A metterlo in luce è uno studio dell’ENEA, pubblicato sulla rivista Environments (MDPI), che ha esaminato 1300 aegagropile – note anche come “palle di mare” – raccolte in 13 siti lungo la costa laziale.

Dall’analisi emerge che il 34,9% delle sfere contiene plastica, per un totale di 1415 frammenti, con una media di poco più di tre particelle per campione. Le microplastiche (meno di 5 mm) rappresentano il 48,7% dei materiali rinvenuti, seguite da mesoplastiche (29,6%) e macroplastiche (21,9%).

Dal punto di vista morfologico prevalgono fibre e filamenti sintetici. Tra i polimeri più diffusi figurano nylon e PET (polietilene tereftalato), largamente impiegato negli imballaggi alimentari, insieme a polietilene e polipropilene.

Le analisi spettroscopiche mostrano inoltre segni di degradazione chimica, suggerendo che gran parte delle microplastiche deriva dalla frammentazione di oggetti più grandi, confermandone quindi l’origine secondaria.

Un dato particolarmente significativo riguarda la forte associazione tra la presenza di microfibre e la vicinanza agli impianti di trattamento delle acque reflue: questi sistemi non riescono infatti a trattenere completamente le fibre sintetiche rilasciate durante il lavaggio dei tessuti, che finiscono così in mare e si depositano sui fondali.

Come spiega la ricercatrice Patrizia Menegoni, le aegagropile si formano quando le correnti modellano i residui fibrosi della Posidonia, intrappolando detriti e plastiche presenti nei sedimenti. In questo modo funzionano come vere e proprie “trappole naturali”, capaci di concentrare le microplastiche e offrire una misura immediata dello stato di contaminazione dei fondali.

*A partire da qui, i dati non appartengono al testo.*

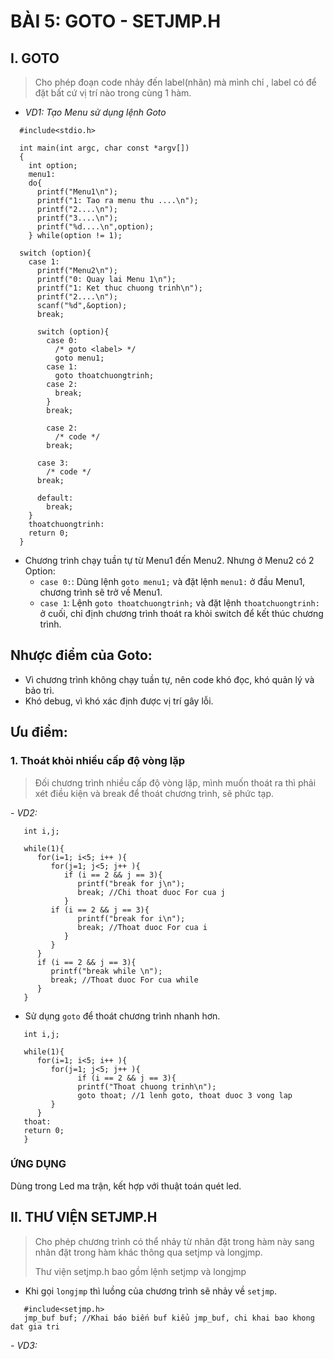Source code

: # BÀI 5: GOTO - SETJMP.H

## I. GOTO
>Cho phép đoạn code nhảy đến label(nhãn) mà mình chỉ , label có để đặt bất cứ vị trí nào trong cùng 1 hàm.

- _VD1: Tạo Menu sử dụng lệnh Goto_
   
```
  #include<stdio.h>

  int main(int argc, char const *argv[])
  {
    int option;
    menu1:
    do{
      printf("Menu1\n");
      printf("1: Tao ra menu thu ....\n");
      printf("2....\n");
      printf("3....\n");
      printf("%d....\n",option);
    } while(option != 1);

  switch (option){
    case 1:
      printf("Menu2\n");
      printf("0: Quay lai Menu 1\n");
      printf("1: Ket thuc chuong trinh\n");
      printf("2....\n");
      scanf("%d",&option);
      break;
    
      switch (option){
        case 0:
          /* goto <label> */
          goto menu1;
        case 1:
          goto thoatchuongtrinh;
        case 2:
          break;
        }
        break;

        case 2:
          /* code */
        break;

      case 3:
        /* code */
      break;

      default:
        break;         
    }
    thoatchuongtrinh:
    return 0;
  }
```

   - Chương trình chạy tuần tự từ Menu1 đến Menu2. Nhưng ở Menu2 có 2 Option:
      - `case 0:`: Dùng lệnh `goto menu1;` và đặt lệnh `menu1:` ở đầu Menu1, chương trình sẽ trở về Menu1.
      - `case 1`: Lệnh `goto thoatchuongtrinh;` và đặt lệnh `thoatchuongtrinh:` ở cuối, chỉ định chương trình thoát ra khỏi switch để kết thúc chương trình.
  
## Nhược điểm của Goto:
-  Vì chương trình không chạy tuần tự, nên code khó đọc, khó quản lý và bảo trì.
-  Khó debug, vì khó xác định được vị trí gây lỗi.

## Ưu điểm:

### 1. Thoát khỏi nhiều cấp độ vòng lặp
   
>Đối chương trình nhiều cấp độ vòng lặp, mình muốn thoát ra thì phải xét điều kiện và break để thoát chương trình, sẽ phức tạp.

_- VD2:_
   
```
   int i,j;

   while(1){
      for(i=1; i<5; i++ ){
         for(j=1; j<5; j++ ){
            if (i == 2 && j == 3){
               printf("break for j\n");
               break; //Chi thoat duoc For cua j 
            }
         if (i == 2 && j == 3){
               printf("break for i\n");
               break; //Thoat duoc For cua i 
            }
         }
      }
      if (i == 2 && j == 3){
         printf("break while \n");
         break; //Thoat duoc For cua while       
      }
   } 
```
- Sử dụng `goto` để thoát chương trình nhanh hơn.

```
   int i,j;

   while(1){
      for(i=1; i<5; i++ ){
         for(j=1; j<5; j++ ){
               if (i == 2 && j == 3){
               printf("Thoat chuong trinh\n");
               goto thoat; //1 lenh goto, thoat duoc 3 vong lap
         }
      }
   thoat: 
   return 0;
   }
```
### ỨNG DỤNG
 Dùng trong Led ma trận, kết hợp với thuật toán quét led.

## II. THƯ VIỆN SETJMP.H
> Cho phép chương trình có thể nhảy từ nhãn đặt trong hàm này sang nhãn đặt trong hàm khác thông qua setjmp và longjmp.
>
> Thư viện setjmp.h bao gồm lệnh setjmp và longjmp  
- Khi gọi `longjmp` thì luồng của chương trình sẽ nhảy về `setjmp`.

```
   #include<setjmp.h>
   jmp_buf buf; //Khai báo biến buf kiểu jmp_buf, chi khai bao khong dat gia tri
```


_- VD3:_

























  


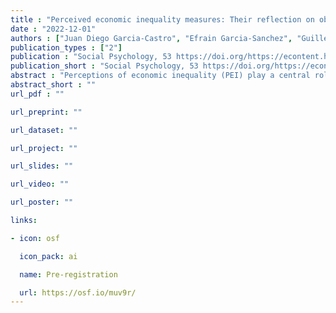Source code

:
 ```yaml
---
title : "Perceived economic inequality measures: Their reflection on objective inequalities and their effects on support for redistribution"
date : "2022-12-01"
authors : ["Juan Diego Garcia-Castro", "Efrain Garcia-Sanchez", "Guillermo B. Willis", "Juan-Carlos Castillo", "Rosa Rodriguez-Bailon"]
publication_types : ["2"]
publication : "Social Psychology, 53 https://doi.org/https://econtent.hogrefe.com/doi/10.1027/1864-9335/a000498"
publication_short : "Social Psychology, 53 https://doi.org/https://econtent.hogrefe.com/doi/10.1027/1864-9335/a000498"
abstract : "Perceptions of economic inequality (PEI) play a central role in people’s responses to inequality. We aim to examine the consistency between different PEI measures (income gaps, diagrammatic figures, experienced downward and upward disparities), their relationship with objective inequality, and their association with redistributive preferences. Using data from the International Social Survey Programme 2019 (N = 34,387, 22 countries), we performed multilevel regression analyses and found that PEI indicators were weakly and positively correlated, suggesting that they represent different dimensions of the same construct. Furthermore, objective inequality was not related to PEI measures. Finally, all PEI measures were positively associated with support for redistribution, except for experienced upward inequality. We discuss the multidimensional nature of PEI and its implications on redistributive preferences."
abstract_short : ""
url_pdf : ""

url_preprint: ""

url_dataset: ""

url_project: ""

url_slides: ""

url_video: ""

url_poster: ""

links:

- icon: osf

  icon_pack: ai

  name: Pre-registration

  url: https://osf.io/muv9r/
---
```

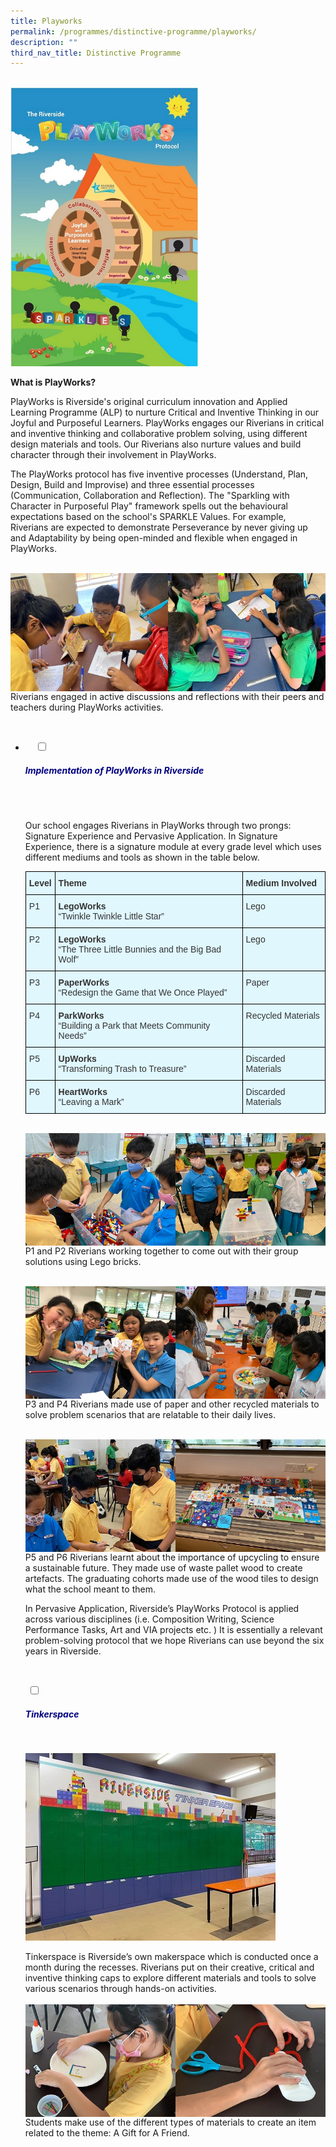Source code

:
 ```yaml
---
title: Playworks
permalink: /programmes/distinctive-programme/playworks/
description: ""
third_nav_title: Distinctive Programme
---
```

<br>
<img src="/images/playwork1.jpg" 
         style="width:300px"
	/>
<br>

**What is PlayWorks?**

PlayWorks is Riverside's original curriculum innovation and Applied Learning Programme (ALP) to nurture Critical and Inventive Thinking in our Joyful and Purposeful Learners. PlayWorks engages our Riverians in critical and inventive thinking and collaborative problem solving, using different design materials and tools. Our Riverians also nurture values and build character through their involvement in PlayWorks.

The PlayWorks protocol has five inventive processes (Understand, Plan, Design, Build and Improvise) and three essential processes (Communication, Collaboration and Reflection). The "Sparkling with Character in Purposeful Play" framework spells out the behavioural expectations based on the school's SPARKLE Values. For example, Riverians are expected to demonstrate Perseverance by never giving up and Adaptability by being open-minded and flexible when engaged in PlayWorks.

<br>
<img src="/images/playwork2.jpg" align="left" style="width:50%;">
<img src="/images/playwork3.jpg" align="right" style="width:50%;">
<br>
<br>
<br>
<br>
<br>

Riverians engaged in active discussions and reflections with their peers and teachers during PlayWorks activities.


<ul class="jekyllcodex_accordion">

  <li>
    <input type="checkbox" id="accordion1">
    <label for="accordion1"><h5 style="color:navy">Implementation of PlayWorks in Riverside</h5></label>
    <div>
      <p>Our school engages Riverians in PlayWorks through two prongs: Signature Experience and Pervasive Application. In Signature Experience, there is a signature module at every grade level which uses different mediums and tools as shown in the table below.</p>
			<p>
<style type="text/css">
.tg  {border-collapse:collapse;border-spacing:0;}
.tg td{border-color:black;border-style:solid;border-width:1px;font-family:Arial, sans-serif;font-size:14px;
  overflow:hidden;padding:10px 5px;word-break:normal;}
.tg th{border-color:black;border-style:solid;border-width:1px;font-family:Arial, sans-serif;font-size:14px;
  font-weight:normal;overflow:hidden;padding:10px 5px;word-break:normal;}
.tg .tg-x189{background-color:#E0F7FE;color:#333;font-weight:bold;text-align:left;vertical-align:top}
.tg .tg-h9yw{background-color:#E0F7FE;color:#333;text-align:left;vertical-align:top}
</style>
<table class="tg">
<thead>
  <tr>
    <th class="tg-x189"><span style="font-weight:700;font-style:inherit">Level</span></th>
    <th class="tg-x189"><span style="font-weight:700;font-style:inherit">Theme</span></th>
    <th class="tg-x189"><span style="font-weight:700">Medium Involved</span></th>
  </tr>
</thead>
<tbody>
  <tr>
    <td class="tg-h9yw"><span style="font-weight:inherit;font-style:inherit">P1</span></td>
    <td class="tg-x189"><span style="font-weight:700">LegoWorks</span><br><span style="font-weight:400;font-style:inherit">“Twinkle Twinkle Little Star”</span></td>
    <td class="tg-h9yw"><span style="font-weight:400;font-style:inherit">Lego</span></td>
  </tr>
  <tr>
    <td class="tg-h9yw"><span style="font-weight:inherit;font-style:inherit">P2</span></td>
    <td class="tg-x189"><span style="font-weight:700">LegoWorks</span><br><span style="font-weight:400;font-style:inherit">“The Three Little Bunnies and the Big Bad Wolf”</span></td>
    <td class="tg-h9yw"><span style="font-weight:400;font-style:inherit">Lego</span></td>
  </tr>
  <tr>
    <td class="tg-h9yw"><span style="font-weight:inherit;font-style:inherit">P3</span></td>
    <td class="tg-x189"><span style="font-weight:700">PaperWorks</span><br><span style="font-weight:400;font-style:inherit">“Redesign the Game that We Once Played”</span><br></td>
    <td class="tg-h9yw"><span style="font-weight:inherit;font-style:inherit">Paper</span></td>
  </tr>
  <tr>
    <td class="tg-h9yw"><span style="font-weight:inherit;font-style:inherit">P4</span></td>
    <td class="tg-x189"><span style="font-weight:700">ParkWorks</span><br><span style="font-weight:400;font-style:inherit">“Building a Park that Meets Community Needs”</span><br></td>
    <td class="tg-h9yw"><span style="font-weight:400;font-style:inherit">Recycled Materials</span></td>
  </tr>
  <tr>
    <td class="tg-h9yw"><span style="font-weight:inherit;font-style:inherit">P5</span></td>
    <td class="tg-x189"><span style="font-weight:700">UpWorks</span><br><span style="font-weight:400;font-style:inherit">“Transforming Trash to Treasure”</span><br></td>
    <td class="tg-h9yw"><span style="font-weight:400;font-style:inherit">Discarded Materials</span></td>
  </tr>
  <tr>
    <td class="tg-h9yw"><span style="font-weight:inherit;font-style:inherit">P6</span></td>
    <td class="tg-x189"><span style="font-weight:700">HeartWorks</span><br><span style="font-weight:400;font-style:inherit">“Leaving a Mark”</span><br></td>
    <td class="tg-h9yw"><span style="font-weight:400;font-style:inherit">Discarded Materials</span></td>
  </tr>
</tbody>
</table>
			
<br>
<img src="/images/playwork4.jpg" align="left" style="width:50%;">
<img src="/images/playwork5.jpg" align="right" style="width:50%;">
<br>
<br>

P1 and P2 Riverians working together to come out with their group solutions using Lego bricks.

<br>
<img src="/images/playwork6.jpg" align="left" style="width:50%;">
<img src="/images/playwork7.jpg" align="right" style="width:50%;">
<br>
<br>
			
P3 and P4 Riverians made use of paper and other recycled materials to solve problem scenarios that are relatable to their daily lives.
			
<br>
<img src="/images/playwork8.jpg" align="left" style="width:50%;">
<img src="/images/playwork9.jpg" align="right" style="width:50%;">
<br>
<br>
<br>
	
P5 and P6 Riverians learnt about the importance of upcycling to ensure a sustainable future. They made use of waste pallet wood to create artefacts. The graduating cohorts made use of the wood tiles to design what the school meant to them.

In Pervasive Application, Riverside’s PlayWorks Protocol is applied across various disciplines (i.e. Composition Writing, Science Performance Tasks, Art and VIA projects etc. ) It is essentially a relevant problem-solving protocol that we hope Riverians can use beyond the six years in Riverside.
</p>
  </div>
</li>

 <input type="checkbox" id="accordion2">
 <label for="accordion2"><h5 style="color:navy">Tinkerspace</h5></label>
    <div>
<p>
	<img src="/images/playwork10.jpg" 
         style="width:400px"
	/>
</p>
<p>Tinkerspace is Riverside’s own makerspace which is conducted once a month during the recesses. Riverians put on their creative, critical and inventive thinking caps to explore different materials and tools to solve various scenarios through hands-on activities.<br>
<br>
<img src="/images/playwork11.jpeg" align="left" style="width:50%;">
<img src="/images/playwork12.jpeg" align="right" style="width:50%;">
</p>
<p> Students make use of the different types of materials to create an item related to the theme: A Gift for A Friend.</p>
	</li>
    </div>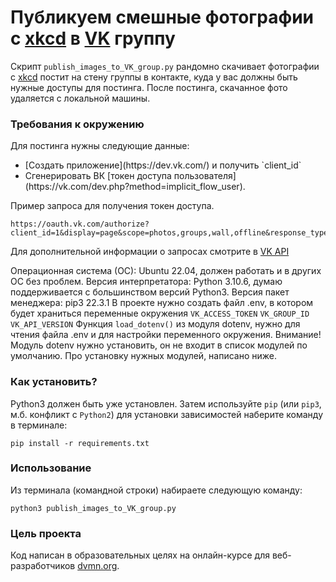 # Публикуем смешные фотографии с [xkcd](https://xkcd.com) в [VK](https://vk.com) группу

Скрипт `publish_images_to_VK_group.py` рандомно скачивает фотографии с [xkcd](https://xkcd.com)
постит на стену группы в контакте, куда у вас должны быть нужные доступы для постинга.
После постинга, скачанное фото удаляется с локальной машины.


### Требования к окружению

Для постинга нужны следующие данные:
<ul>
	<li> [Создать приложение](https://dev.vk.com/) и получить `client_id`</li>
	<li> Сгенерировать ВК [токен доступа пользователя](https://vk.com/dev.php?method=implicit_flow_user).</li>
</ul>
Пример запроса для получения токен доступа.</br>

```
https://oauth.vk.com/authorize?client_id=1&display=page&scope=photos,groups,wall,offline&response_type=token&v=5.131
```
Для дополнительной информации о запросах смотрите в [VK API](https://vk.com/dev.php?method=api_requests)

Операционная система (ОС): Ubuntu 22.04, должен работать и в других ОС без проблем.
Версия интерпретатора: Python 3.10.6, думаю поддерживается с большинством версий Python3.
Версия пакет менеджера: pip3 22.3.1
В проекте нужно создать файл .env, в котором будет храниться переменные окружения
`VK_ACCESS_TOKEN`
`VK_GROUP_ID`
`VK_API_VERSION`
Функция `load_dotenv()` из модуля dotenv, нужно для чтения файла .env и для настройки переменного окружения. Внимание! Модуль dotenv нужно установить, он не входит в список модулей по умолчанию. Про установку нужных модулей, написано ниже.


### Как установить?

Python3 должен быть уже установлен.
Затем используйте `pip` (или `pip3`, м.б. конфликт с `Python2`) для установки зависимостей наберите команду в терминале:

```
pip install -r requirements.txt
```


### Использование

Из терминала (командной строки) набираете следующую команду:

```
python3 publish_images_to_VK_group.py
```


### Цель проекта

Код написан в образовательных целях на онлайн-курсе для веб-разработчиков [dvmn.org](https://dvmn.org).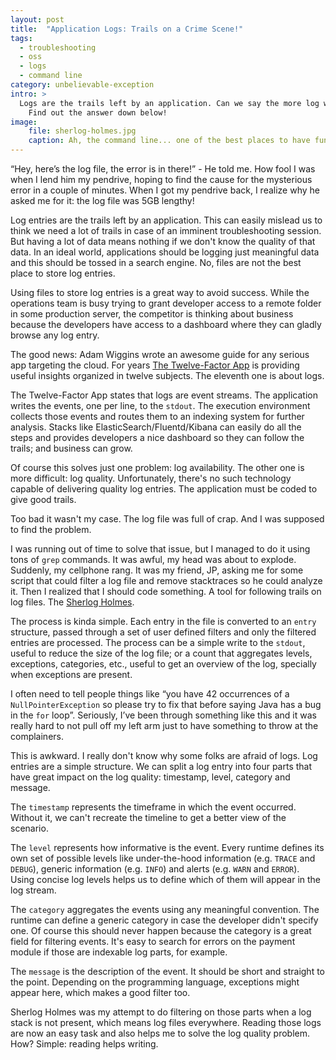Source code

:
 ```yaml
---
layout: post
title:  "Application Logs: Trails on a Crime Scene!"
tags:
  - troubleshooting
  - oss
  - logs
  - command line
category: unbelievable-exception
intro: >
  Logs are the trails left by an application. Can we say the more log we have, the more accurate can be an analysis? 
    Find out the answer down below!
image: 
    file: sherlog-holmes.jpg
    caption: Ah, the command line... one of the best places to have fun...
---
```


“Hey, here’s the log file, the error is in there!” - He told me. How fool I was when I lend him my pendrive, hoping to
find the cause for the mysterious error in a couple of minutes. When I got my pendrive back, I realize why he asked me
for it: the log file was 5GB lengthy!

Log entries are the trails left by an application. This can easily mislead us to think we need a lot of trails in case 
of an imminent troubleshooting session. But having a lot of data means nothing if we don't know the quality of that 
data. In an ideal world, applications should be logging just meaningful data and this should be tossed in a search
engine. No, files are not the best place to store log entries.

Using files to store log entries is a great way to avoid success. While the operations team is busy trying to grant
developer access to a remote folder in some production server, the competitor is thinking about business because the 
developers have access to a dashboard where they can gladly browse any log entry.

The good news: Adam Wiggins wrote an awesome guide for any serious app targeting the cloud. For years
[The Twelve-Factor App](https://12factor.net/) is providing useful insights organized in twelve subjects. The eleventh 
one is about logs.

The Twelve-Factor App states that logs are event streams. The application writes the events, one per line, to the
`stdout`. The execution environment collects those events and routes them to an indexing system for further analysis. 
Stacks like ElasticSearch/Fluentd/Kibana can easily do all the steps and provides developers a nice dashboard so they
can follow the trails; and business can grow.

Of course this solves just one problem: log availability. The other one is more difficult: log quality. Unfortunately,
there's no such technology capable of delivering quality log entries. The application must be coded to give good trails.

Too bad it wasn't my case. The log file was full of crap. And I was supposed to find the problem.

I was running out of time to solve that issue, but I managed to do it using tons of `grep` commands. It was awful, my
head was about to explode. Suddenly, my cellphone rang. It was my friend, JP, asking me for some script that could 
filter a log file and remove stacktraces so he could analyze it. Then I realized that I should code something. A tool 
for following trails on log files. The [Sherlog Holmes](https://github.com/backpackcloud/sherlog-holmes).

The process is kinda simple. Each entry in the file is converted to an `entry` structure, passed through a set of user 
defined filters and only the filtered entries are processed. The process can be a simple write to the `stdout`, useful 
to reduce the size of the log file; or a count that aggregates levels, exceptions, categories, etc., useful to get an 
overview of the log, specially when exceptions are present.

I often need to tell people things like “you have 42 occurrences of a `NullPointerException` so please try to fix that
before saying Java has a bug in the `for` loop”. Seriously, I’ve been through something like this and it was really hard
to not pull off my left arm just to have something to throw at the complainers.

This is awkward. I really don't know why some folks are afraid of logs. Log entries are a simple structure. We can split
a log entry into four parts that have great impact on the log quality: timestamp, level, category and message.

The `timestamp` represents the timeframe in which the event occurred. Without it, we can't recreate the timeline to get
a better view of the scenario.

The `level` represents how informative is the event. Every runtime defines its own set of possible levels like 
under-the-hood information (e.g. `TRACE` and `DEBUG`), generic information (e.g. `INFO`) and alerts (e.g. `WARN` and 
`ERROR`). Using concise log levels helps us to define which of them will appear in the log stream.

The `category` aggregates the events using any meaningful convention. The runtime can define a generic category in case
the developer didn't specify one. Of course this should never happen because the category is a great field for filtering
events. It's easy to search for errors on the payment module if those are indexable log parts, for example.

The `message` is the description of the event. It should be short and straight to the point. Depending on the 
programming language, exceptions might appear here, which makes a good filter too.

Sherlog Holmes was my attempt to do filtering on those parts when a log stack is not present, which means log files
everywhere. Reading those logs are now an easy task and also helps me to solve the log quality problem. How? Simple: 
reading helps writing.
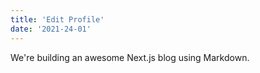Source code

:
 ```yaml
---
title: 'Edit Profile'
date: '2021-24-01'
---
```


We're building an awesome Next.js blog using Markdown.
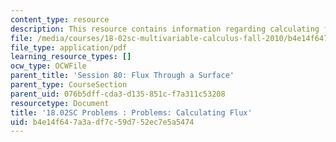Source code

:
```yaml
---
content_type: resource
description: This resource contains information regarding calculating flux.
file: /media/courses/18-02sc-multivariable-calculus-fall-2010/b4e14f647a3adf7c59d752ec7e5a5474_MIT18_02SC_pb_80_quest.pdf
file_type: application/pdf
learning_resource_types: []
ocw_type: OCWFile
parent_title: 'Session 80: Flux Through a Surface'
parent_type: CourseSection
parent_uid: 076b5dff-cda3-d135-851c-f7a311c53208
resourcetype: Document
title: '18.02SC Problems : Problems: Calculating Flux'
uid: b4e14f64-7a3a-df7c-59d7-52ec7e5a5474
---
```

Il protocollo adottato nello studio prevede la raccolta manuale delle sfere, la loro apertura, l’analisi al microscopio e l’identificazione dei polimeri tramite tecniche standard.

Secondo Loris Pietrelli, coautore della ricerca, uno dei punti di forza del metodo è la sua replicabilità: si tratta di un sistema economico, standardizzato e facilmente applicabile su larga scala da enti e laboratori ambientali.

In un Mediterraneo tra i mari più esposti all’inquinamento plastico, le praterie di Posidonia – già cruciali per ossigenazione, stabilizzazione dei sedimenti e assorbimento di carbonio – si confermano così anche strumenti efficaci di monitoraggio ambientale, capaci di rivelare quanto la plastica sia ormai integrata negli ecosistemi marini.